René Heyvaert
René Heyvaert (1929-1984, Ghent, Belgium) studied architecture at the Ghent Saint Lucas Institute where his graduating project was a design for a museum. His architectural oeuvre is limited, but considered important in an international tradition in which American architecture was the standard.
His health played a role in his choice to pursue visual arts, but the defining factor was his reflective attitude. In 1972 he held his first exhibition. A wider appreciation only came after his death. In 'Initiative 86', Kasper König put him at the heart of his selection of Belgian art. Since then, Heyvaert has been a key figure of the country's postwar avant-garde.
His legacy is characterised by basic interventions with a geometric quality in materials like wood, cardboard, metal and everyday objects such as a spoons, shoes, a sweeping brush ... The confrontation between these two emphasises both the immanence of the material and men’s mental and mathematical intervention.

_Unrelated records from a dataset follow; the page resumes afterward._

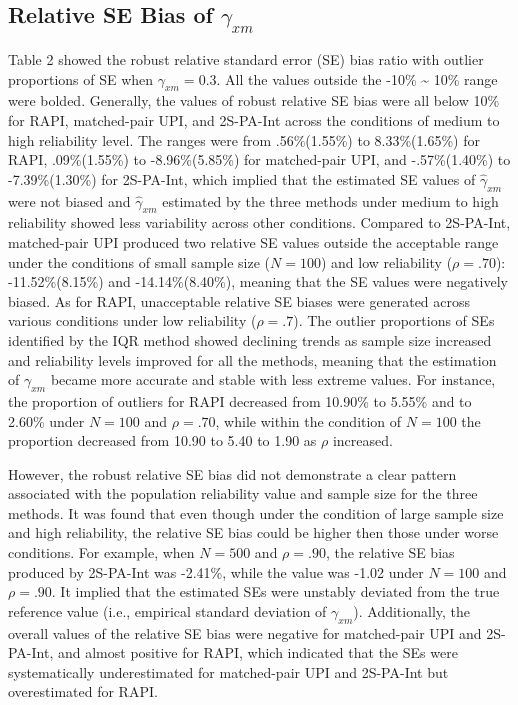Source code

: \documentclass[
  man]{apa7}
\newenvironment{lltable}{\begin{landscape}\centering\begin{ThreePartTable}}{\end{ThreePartTable}\end{landscape}}
\begin{document}
\begin{lltable}
{}

\end{lltable}

\hypertarget{relative-se-bias-of-gamma_xm}{%
\subsection{\texorpdfstring{Relative SE Bias of \(\gamma_{xm}\)}{Relative SE Bias of \textbackslash gamma\_\{xm\}}}\label{relative-se-bias-of-gamma_xm}}

Table 2 showed the robust relative standard error (SE) bias ratio with outlier proportions of SE when \(\gamma_{xm} = 0.3\). All the values outside the -10\% \textasciitilde{} 10\% range were bolded. Generally, the values of robust relative SE bias were all below 10\% for RAPI, matched-pair UPI, and 2S-PA-Int across the conditions of medium to high reliability level. The ranges were from .56\%(1.55\%) to 8.33\%(1.65\%) for RAPI, .09\%(1.55\%) to -8.96\%(5.85\%) for matched-pair UPI, and -.57\%(1.40\%) to -7.39\%(1.30\%) for 2S-PA-Int, which implied that the estimated SE values of \(\hat{\gamma}_{xm}\) were not biased and \(\hat{\gamma}_{xm}\) estimated by the three methods under medium to high reliability showed less variability across other conditions. Compared to 2S-PA-Int, matched-pair UPI produced two relative SE values outside the acceptable range under the conditions of small sample size (\(\textit{N} = 100\)) and low reliability (\(\rho = .70\)): -11.52\%(8.15\%) and -14.14\%(8.40\%), meaning that the SE values were negatively biased. As for RAPI, unacceptable relative SE biases were generated across various conditions under low reliability (\(\rho = .7\)). The outlier proportions of SEs identified by the IQR method showed declining trends as sample size increased and reliability levels improved for all the methods, meaning that the estimation of \(\gamma_{xm}\) became more accurate and stable with less extreme values. For instance, the proportion of outliers for RAPI decreased from 10.90\% to 5.55\% and to 2.60\% under \(\textit{N} = 100\) and \(\rho = .70\), while within the condition of \(\textit{N} = 100\) the proportion decreased from 10.90 to 5.40 to 1.90 as \(\rho\) increased.

However, the robust relative SE bias did not demonstrate a clear pattern associated with the population reliability value and sample size for the three methods. It was found that even though under the condition of large sample size and high reliability, the relative SE bias could be higher then those under worse conditions. For example, when \(\textit{N} = 500\) and \(\rho = .90\), the relative SE bias produced by 2S-PA-Int was -2.41\%, while the value was -1.02 under \(\textit{N} = 100\) and \(\rho = .90\). It implied that the estimated SEs were unstably deviated from the true reference value (i.e., empirical standard deviation of \(\gamma_{xm}\)). Additionally, the overall values of the relative SE bias were negative for matched-pair UPI and 2S-PA-Int, and almost positive for RAPI, which indicated that the SEs were systematically underestimated for matched-pair UPI and 2S-PA-Int but overestimated for RAPI.
\end{document}

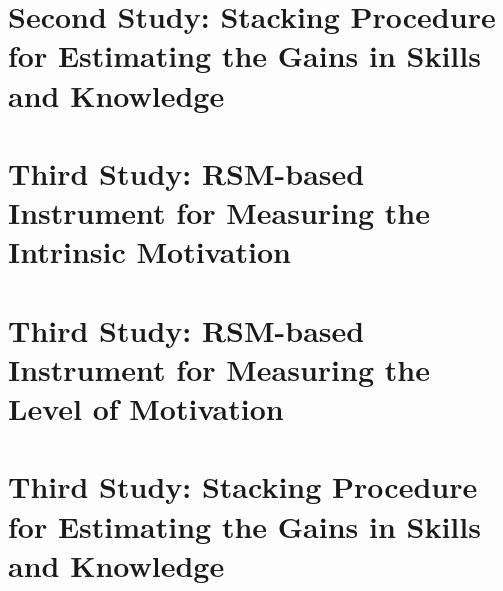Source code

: \section{Second Study: Stacking Procedure for Estimating the Gains in Skills and Knowledge}
\label{sec:irt-learning-outcomes-second-study}

\section{Third Study: RSM-based Instrument for Measuring the Intrinsic Motivation}
\label{sec:irt-intrinsic-motivation-third-study}

\section{Third Study: RSM-based Instrument for Measuring the Level of Motivation}
\label{sec:irt-level-motivation-third-study}


\section{Third Study: Stacking Procedure for Estimating the Gains in Skills and Knowledge}
\label{sec:irt-learning-outcomes-third-study}
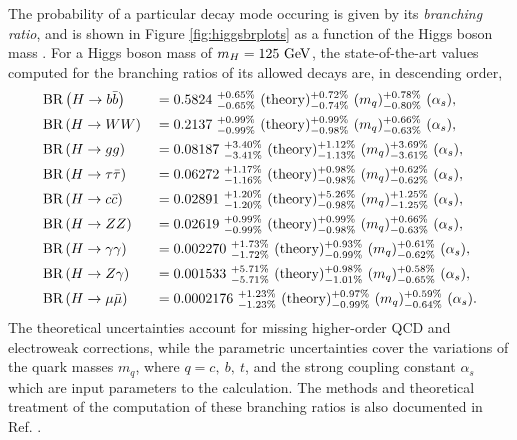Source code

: The probability of a particular decay mode occuring is given by its \textit{branching ratio}, and is shown in Figure \ref{fig:higgsbrplots} as a function of the Higgs boson mass \massH. For a Higgs boson mass of $m_{H} = 125\ \mathrm{GeV}$, the state-of-the-art values computed for the branching ratios of its allowed decays are, in descending order,
\begin{alignat*}{2}
  &\textrm{BR}\left( H \rightarrow b\bar{b} \right) &&= 0.5824\ {}_{-0.65\%}^{+0.65\%}\ (\mathrm{theory}) {}_{-0.74\%}^{+0.72\%}\ (m_{q}) {}_{-0.80\%}^{+0.78\%}\ (\alpha_{s}), \\
  &\textrm{BR}\left( H \rightarrow WW \right) &&= 0.2137\ {}_{-0.99\%}^{+0.99\%}\ (\mathrm{theory}) {}_{-0.98\%}^{+0.99\%}\ (m_{q}) {}_{-0.63\%}^{+0.66\%}\ (\alpha_{s}), \\
  &\textrm{BR}\left( H \rightarrow gg \right) &&= 0.08187\ {}_{-3.41\%}^{+3.40\%}\ (\mathrm{theory}) {}_{-1.13\%}^{+1.12\%}\ (m_{q}) {}_{-3.61\%}^{+3.69\%}\ (\alpha_{s}), \\
  &\textrm{BR}\left( H \rightarrow \tau\bar{\tau} \right) &&= 0.06272\ {}_{-1.16\%}^{+1.17\%}\ (\mathrm{theory}) {}_{-0.98\%}^{+0.98\%}\ (m_{q}) {}_{-0.62\%}^{+0.62\%}\ (\alpha_{s}), \\
  &\textrm{BR}\left( H \rightarrow c\bar{c} \right) &&= 0.02891\ {}_{-1.20\%}^{+1.20\%}\ (\mathrm{theory}) {}_{-0.98\%}^{+5.26\%}\ (m_{q}) {}_{-1.25\%}^{+1.25\%}\ (\alpha_{s}), \\
  &\textrm{BR}\left( H \rightarrow ZZ \right) &&= 0.02619\ {}_{-0.99\%}^{+0.99\%}\ (\mathrm{theory}) {}_{-0.98\%}^{+0.99\%}\ (m_{q}) {}_{-0.63\%}^{+0.66\%}\ (\alpha_{s}), \\
  &\textrm{BR}\left( H \rightarrow \gamma\gamma \right) &&= 0.002270\ {}_{-1.72\%}^{+1.73\%}\ (\mathrm{theory}) {}_{-0.99\%}^{+0.93\%}\ (m_{q}) {}_{-0.62\%}^{+0.61\%}\ (\alpha_{s}), \\
  &\textrm{BR}\left( H \rightarrow Z\gamma \right) &&= 0.001533\ {}_{-5.71\%}^{+5.71\%}\ (\mathrm{theory}) {}_{-1.01\%}^{+0.98\%}\ (m_{q}) {}_{-0.65\%}^{+0.58\%}\ (\alpha_{s}), \\
  &\textrm{BR}\left( H \rightarrow \mu\bar{\mu} \right) &&= 0.0002176\ {}_{-1.23\%}^{+1.23\%}\ (\mathrm{theory}) {}_{-0.99\%}^{+0.97\%}\ (m_{q}) {}_{-0.64\%}^{+0.59\%}\ (\alpha_{s}).
\end{alignat*}
The theoretical uncertainties account for missing higher-order QCD and electroweak corrections, while the parametric uncertainties cover the variations of the quark masses $m_{q}$, where $q = c,\ b,\ t$, and the strong coupling constant $\alpha_{s}$ which are input parameters to the calculation. The methods and theoretical treatment of the computation of these branching ratios is also documented in Ref. \cite{CERNYR4}.

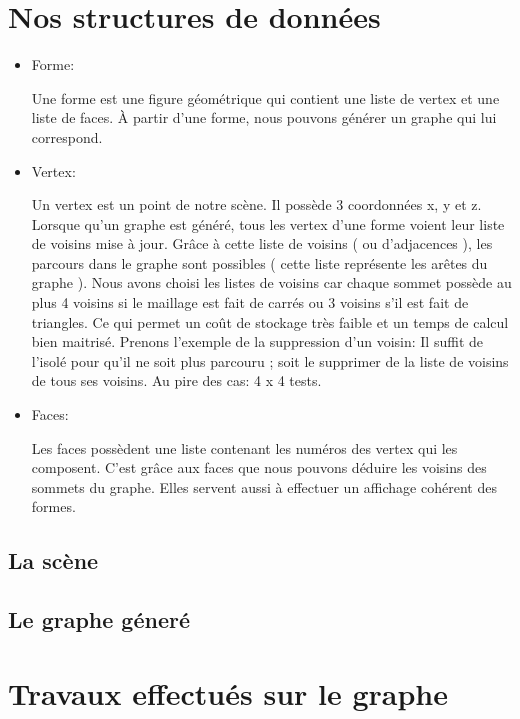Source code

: \documentclass[a4paper,12pt]{report}
\begin{document}
\section{Nos structures de données}
\begin{itemize}
 \item Forme:

Une forme est une figure géométrique qui contient une liste de vertex
et une liste de faces.
À partir d'une forme, nous pouvons générer un graphe qui lui correspond.
 
 \item Vertex:

Un vertex est un point de notre scène.
Il possède 3 coordonnées x, y et z.
Lorsque qu'un graphe est généré, tous les vertex d'une forme voient leur
liste de voisins mise à jour. Grâce à cette liste de voisins ( ou 
d'adjacences ), les parcours dans le graphe sont possibles ( cette liste
représente les arêtes du graphe ).
Nous avons choisi les listes de voisins car chaque sommet possède au plus
4 voisins si le maillage est fait de carrés ou 3 voisins s'il est fait de
triangles. Ce qui permet un coût de stockage très faible et un temps de
calcul bien maitrisé.
Prenons l'exemple de la suppression d'un voisin:
Il suffit de l'isolé pour qu'il ne soit plus parcouru ; soit le
supprimer de la liste de voisins de tous ses voisins.
Au pire des cas: 4 x 4 tests.
 
 \item Faces:

Les faces possèdent une liste contenant les numéros des vertex
qui les composent. C'est grâce aux faces que nous pouvons déduire les
voisins des sommets du graphe. Elles servent aussi à effectuer un affichage
cohérent des formes.
\end{itemize}




\subsection{La scène}

\subsection{Le graphe géneré}

\section{Travaux effectués sur le graphe}
\end{document}
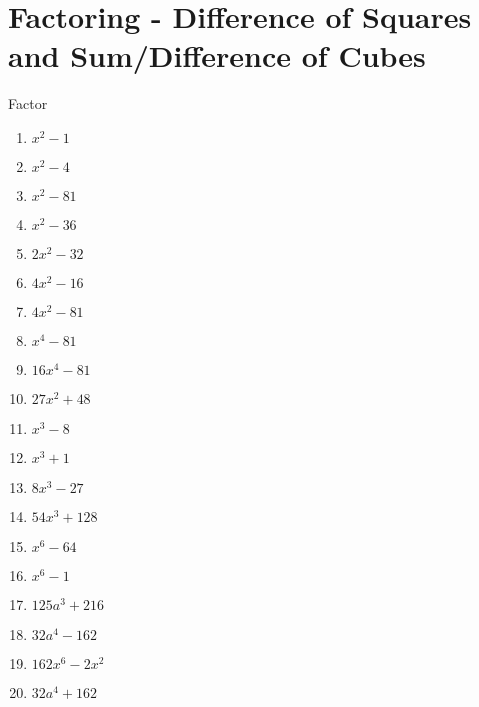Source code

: \documentclass{article}
\begin{document}
\section{Factoring - Difference of Squares and Sum/Difference of Cubes}
Factor\\
\begin{enumerate}
\item $x^{2} - 1$
\item $x^{2} - 4$
\item $x^{2} - 81$
\item $x^{2} - 36$
\item $2x^{2} - 32$
\item $4x^{2} - 16$
\item $4x^{2} - 81$
\item $x^{4} - 81$
\item $16x^{4} - 81$
\item $27x^{2} + 48$
\item $x^{3} - 8$
\item $x^{3} + 1$
\item $8x^{3} - 27$
\item $54x^{3} + 128$
\item $x^{6} - 64$
\item $x^{6} - 1$
\item $125a^{3} + 216$
\item $32a^{4} - 162$
\item $162x^{6} -2x^{2}$
\item $32a^{4} + 162$
\end{enumerate}

\newpage
\end{document}
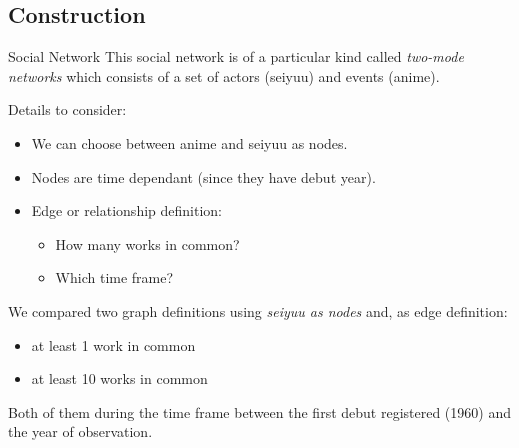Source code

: \subsection{Construction}
\begin{frame}{Social Network}
This social network is of a particular kind called \emph{two-mode networks} which consists of a set of actors (seiyuu) and events (anime).
\vspace{15pt}

Details to consider:
\begin{itemize}
\item We can choose between anime and seiyuu as nodes.
\item Nodes are time dependant (since they have debut year).
\item Edge or relationship definition:
	\begin{itemize}
	\item How many works in common?
	\item Which time frame?
	\end{itemize}
\end{itemize}
\vspace{15pt}
\end{frame}

\begin{frame}
We compared two graph definitions using \emph{seiyuu as nodes} and, as edge definition:
\begin{itemize}
\item at least 1 work in common
\item at least 10 works in common
\end{itemize}
Both of them during the time frame between the first debut registered (1960) and the year of observation.
\end{frame}

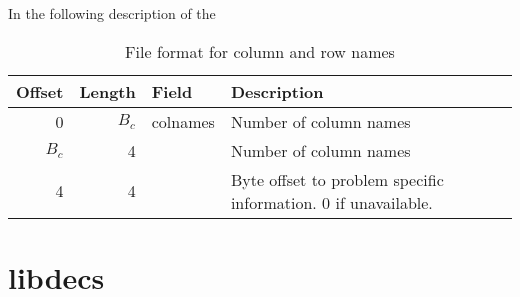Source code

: In the following description of the 


\begin{table}[htbp]
	\centering
	\begin{tabular}{|r|r|l|p{2.7in}|}
		\hline
		\bf Offset & \bf Length & \bf Field & \bf Description \\ \hline
		0     & $B_c$ & colnames & Number of column names \\ \hline
		$B_c$ & 4     &  & Number of column names \\ \hline
		4     & 4     &   & Byte offset to problem specific information. 0 if unavailable. \\ \hline
	\end{tabular}
	\caption{File format for column and row names}
	\label{tab:colrowformat}
\end{table}





\section{libdecs}





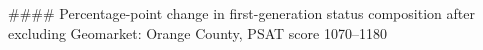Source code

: #### Percentage-point change in first-generation status composition after excluding Geomarket: Orange County, PSAT score 1070–1180
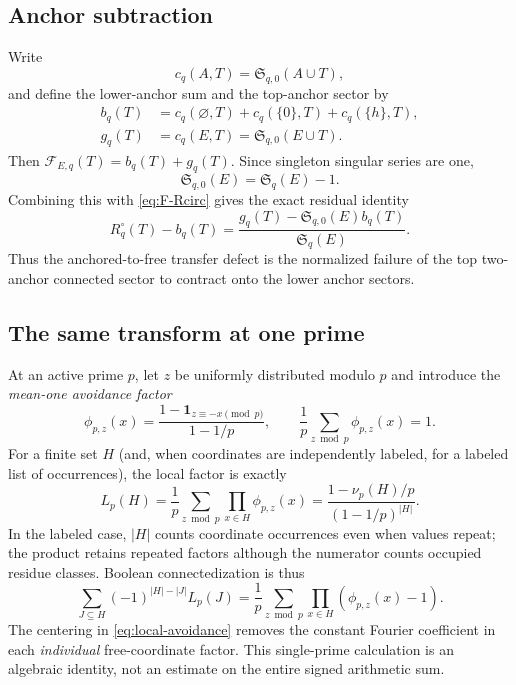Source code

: \documentclass[11pt]{article}
\theoremstyle{definition}
\theoremstyle{remark}
\newcommand{\SSer}{\mathfrak S}
\newcommand{\1}{\mathbf 1}
\newcommand{\Fcal}{\mathcal F}
\begin{document}
\subsection{Anchor subtraction}

Write
\[
c_q(A,T)=\SSer_{q,0}(A\cup T),
\]
and define the lower-anchor sum and the top-anchor sector by
\begin{align}
b_q(T)&=c_q(\varnothing,T)+c_q(\{0\},T)+c_q(\{h\},T),\label{eq:bq}\\
g_q(T)&=c_q(E,T)=\SSer_{q,0}(E\cup T).\label{eq:gq}
\end{align}
Then $\Fcal_{E,q}(T)=b_q(T)+g_q(T)$.  Since singleton singular series are one,
\[
\SSer_{q,0}(E)=\SSer_q(E)-1.
\]
Combining this with \eqref{eq:F-Rcirc} gives the exact residual identity
\begin{equation}\label{eq:anchor-residual}
\boxed{
R_q^\circ(T)-b_q(T)
=\frac{g_q(T)-\SSer_{q,0}(E)b_q(T)}{\SSer_q(E)}.
}
\end{equation}
Thus the anchored-to-free transfer defect is the normalized failure of the top two-anchor connected sector to contract onto the lower anchor sectors.

\subsection{The same transform at one prime}

At an active prime $p$, let $z$ be uniformly distributed modulo $p$ and
introduce the \emph{mean-one avoidance factor}
\begin{equation}\label{eq:local-avoidance}
 \phi_{p,z}(x)=\frac{1-\mathbf 1_{z\equiv -x\pmod p}}{1-1/p},
 \qquad \frac1p\sum_{z\bmod p}\phi_{p,z}(x)=1.
\end{equation}
For a finite set $H$ (and, when coordinates are independently labeled,
for a labeled list of occurrences), the local factor is exactly
\[
 L_p(H)=\frac1p\sum_{z\bmod p}\prod_{x\in H}\phi_{p,z}(x)
       =\frac{1-\nu_p(H)/p}{(1-1/p)^{|H|}}.
\]
In the labeled case, $|H|$ counts coordinate occurrences even when values
repeat; the product retains repeated factors although the numerator
counts occupied residue classes. Boolean connectedization is thus
\begin{equation}\label{eq:local-connected}
 \sum_{J\subseteq H}(-1)^{|H|-|J|}L_p(J)
    =\frac1p\sum_{z\bmod p}\prod_{x\in H}(\phi_{p,z}(x)-1).
\end{equation}
The centering in \eqref{eq:local-avoidance} removes the constant Fourier
coefficient in each \emph{individual} free-coordinate factor. This
single-prime calculation is an algebraic identity, not an estimate on
the entire signed arithmetic sum.
\end{document}
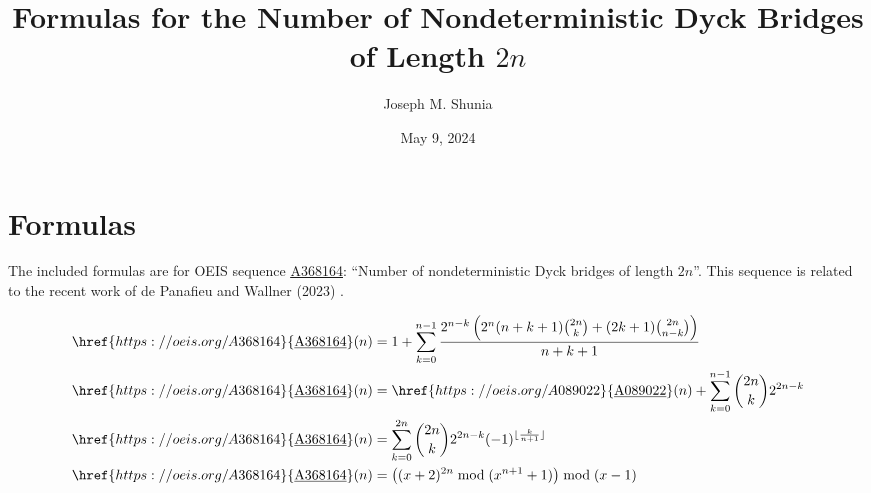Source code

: \documentclass[11pt,reqno]{article}
\title{Formulas for the Number of Nondeterministic Dyck Bridges of Length $2n$}
\author{Joseph M. Shunia}
\date{May 9, 2024}
\newcommand{\seqnum}[1]{\href{https://oeis.org/#1}{\rm \underline{#1}}}
\begin{document}
\maketitle

\section{Formulas}
The included formulas are for OEIS sequence \seqnum{A368164}: ``Number of nondeterministic Dyck bridges of length $2n$''. This sequence is related to the recent work of de Panafieu and Wallner (2023) \cite{depanafieu2023combinatorics}.

\begin{align}
\seqnum{A368164}(n) &= 1 + \sum_{k=0}^{n-1} \frac{2^{n-k} \left(2^n (n+k+1) \binom{2n}{k} + (2k+1) \binom{2n}{n-k}\right)}{n+k+1} \\
\seqnum{A368164}(n) &= \seqnum{A089022}(n) + \sum_{k=0}^{n-1} \binom{2n}{k} 2^{2n-k} \\
\seqnum{A368164}(n) &= \sum_{k=0}^{2n} \binom{2n}{k} 2^{2n-k} (-1)^{\lfloor \frac{k}{n+1} \rfloor} \\
\seqnum{A368164}(n) &= \left((x+2)^{2n} \bmod (x^{n+1} + 1)\right) \bmod (x-1) 
\end{align}

\begingroup
\raggedright


\endgroup
\end{document}
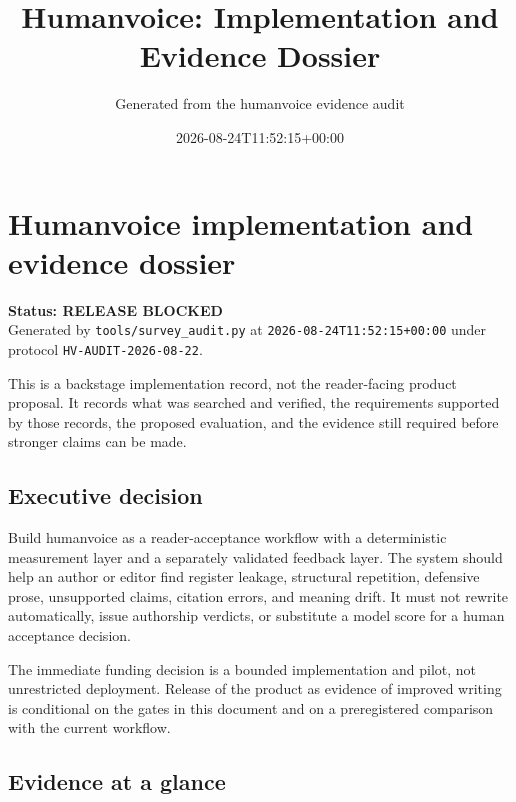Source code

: \documentclass[11pt]{article}
\title{Humanvoice: Implementation and Evidence Dossier}
\author{Generated from the humanvoice evidence audit}
\date{2026-08-24T11:52:15+00:00}
\begin{document}
\hypertarget{humanvoice-implementation-and-evidence-dossier}{%
\section{Humanvoice implementation and evidence dossier}\label{humanvoice-implementation-and-evidence-dossier}}

\textbf{Status: RELEASE BLOCKED}\\
Generated by \texttt{tools/survey\_audit.py} at \texttt{2026-08-24T11:52:15+00:00} under protocol \texttt{HV-AUDIT-2026-08-22}.

This is a backstage implementation record, not the reader-facing product proposal. It records what was searched and verified, the requirements supported by those records, the proposed evaluation, and the evidence still required before stronger claims can be made.

\hypertarget{executive-decision}{%
\subsection{Executive decision}\label{executive-decision}}

Build humanvoice as a reader-acceptance workflow with a deterministic measurement layer and a separately validated feedback layer. The system should help an author or editor find register leakage, structural repetition, defensive prose, unsupported claims, citation errors, and meaning drift. It must not rewrite automatically, issue authorship verdicts, or substitute a model score for a human acceptance decision.

The immediate funding decision is a bounded implementation and pilot, not unrestricted deployment. Release of the product as evidence of improved writing is conditional on the gates in this document and on a preregistered comparison with the current workflow.

\hypertarget{evidence-at-a-glance}{%
\subsection{Evidence at a glance}\label{evidence-at-a-glance}}
\end{document}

Heyvaert's work is understated and sober, but also subversive and disturbing. It can be described as a fundamental formalism, or even fundamentalism. Contrary to what you might think at first sight, Heyvaert's image objects (drawings, small sculptures, everyday objects) are all but sober and modest Kleinkunst. They answer a very concrete and personal need for meditation and are almost an attempt to dictate the viewer's reaction, as if they were statements that leave no room for skepticism.